• Exercise:
Your answer must be the full set of entries, reproduced exactly.

- - - - - - -

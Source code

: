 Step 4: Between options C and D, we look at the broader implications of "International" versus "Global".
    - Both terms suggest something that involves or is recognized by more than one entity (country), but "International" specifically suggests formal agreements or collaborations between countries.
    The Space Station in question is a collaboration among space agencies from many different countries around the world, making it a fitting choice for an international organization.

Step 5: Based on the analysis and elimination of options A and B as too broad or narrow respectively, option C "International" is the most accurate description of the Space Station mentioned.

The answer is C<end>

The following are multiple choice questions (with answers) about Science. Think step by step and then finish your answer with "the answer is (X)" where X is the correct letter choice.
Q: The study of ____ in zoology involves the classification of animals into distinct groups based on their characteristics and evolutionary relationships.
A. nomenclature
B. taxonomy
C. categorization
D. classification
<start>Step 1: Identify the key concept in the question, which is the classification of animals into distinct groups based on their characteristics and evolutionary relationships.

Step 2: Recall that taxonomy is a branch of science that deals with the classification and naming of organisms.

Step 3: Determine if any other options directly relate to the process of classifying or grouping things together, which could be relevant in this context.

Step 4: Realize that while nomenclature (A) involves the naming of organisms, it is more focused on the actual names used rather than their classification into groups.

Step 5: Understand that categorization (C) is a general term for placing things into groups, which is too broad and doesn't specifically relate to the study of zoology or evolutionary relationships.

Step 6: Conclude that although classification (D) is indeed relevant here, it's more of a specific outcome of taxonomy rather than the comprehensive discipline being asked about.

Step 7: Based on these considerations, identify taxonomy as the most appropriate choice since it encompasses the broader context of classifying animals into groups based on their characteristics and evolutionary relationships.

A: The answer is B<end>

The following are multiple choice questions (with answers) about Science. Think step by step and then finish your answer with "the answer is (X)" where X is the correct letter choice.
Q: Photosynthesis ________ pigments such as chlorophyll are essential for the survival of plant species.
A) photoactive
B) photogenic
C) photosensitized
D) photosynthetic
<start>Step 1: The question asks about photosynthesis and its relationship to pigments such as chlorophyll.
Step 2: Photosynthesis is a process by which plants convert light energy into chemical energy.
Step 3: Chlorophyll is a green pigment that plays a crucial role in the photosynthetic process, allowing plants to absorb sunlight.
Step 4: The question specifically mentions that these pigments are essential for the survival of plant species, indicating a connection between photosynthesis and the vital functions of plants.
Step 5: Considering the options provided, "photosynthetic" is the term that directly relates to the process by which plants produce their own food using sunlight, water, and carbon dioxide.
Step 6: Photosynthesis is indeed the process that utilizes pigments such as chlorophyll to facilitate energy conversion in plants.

- - - - - - -

• Exercise response:
Source code

: Step 4: Between options C and D, we look at the broader implications of "International" versus "Global".
    - Both terms suggest something that involves or is recognized by more than one entity (country), but "International" specifically suggests formal agreements or collaborations between countries.
    The Space Station in question is a collaboration among space agencies from many different countries around the world, making it a fitting choice for an international organization.

Step 5: Based on the analysis and elimination of options A and B as too broad or narrow respectively, option C "International" is the most accurate description of the Space Station mentioned.

The answer is C<end>

The following are multiple choice questions (with answers) about Science. Think step by step and then finish your answer with "the answer is (X)" where X is the correct letter choice.
Q: The study of ____ in zoology involves the classification of animals into distinct groups based on their characteristics and evolutionary relationships.
A. nomenclature
B. taxonomy
C. categorization
D. classification
<start>Step 1: Identify the key concept in the question, which is the classification of animals into distinct groups based on their characteristics and evolutionary relationships.

Step 2: Recall that taxonomy is a branch of science that deals with the classification and naming of organisms.

Step 3: Determine if any other options directly relate to the process of classifying or grouping things together, which could be relevant in this context.

Step 4: Realize that while nomenclature (A) involves the naming of organisms, it is more focused on the actual names used rather than their classification into groups.

Step 5: Understand that categorization (C) is a general term for placing things into groups, which is too broad and doesn't specifically relate to the study of zoology or evolutionary relationships.

Step 6: Conclude that although classification (D) is indeed relevant here, it's more of a specific outcome of taxonomy rather than the comprehensive discipline being asked about.

Step 7: Based on these considerations, identify taxonomy as the most appropriate choice since it encompasses the broader context of classifying animals into groups based on their characteristics and evolutionary relationships.

A: The answer is B<end>

The following are multiple choice questions (with answers) about Science. Think step by step and then finish your answer with "the answer is (X)" where X is the correct letter choice.
Q: Photosynthesis ________ pigments such as chlorophyll are essential for the survival of plant species.
A) photoactive
B) photogenic
C) photosensitized
D) photosynthetic
<start>Step 1: The question asks about photosynthesis and its relationship to pigments such as chlorophyll.
Step 2: Photosynthesis is a process by which plants convert light energy into chemical energy.
Step 3: Chlorophyll is a green pigment that plays a crucial role in the photosynthetic process, allowing plants to absorb sunlight.
Step 4: The question specifically mentions that these pigments are essential for the survival of plant species, indicating a connection between photosynthesis and the vital functions of plants.
Step 5: Considering the options provided, "photosynthetic" is the term that directly relates to the process by which plants produce their own food using sunlight, water, and carbon dioxide.
Step 6: Photosynthesis is indeed the process that utilizes pigments such as chlorophyll to facilitate energy conversion in plants.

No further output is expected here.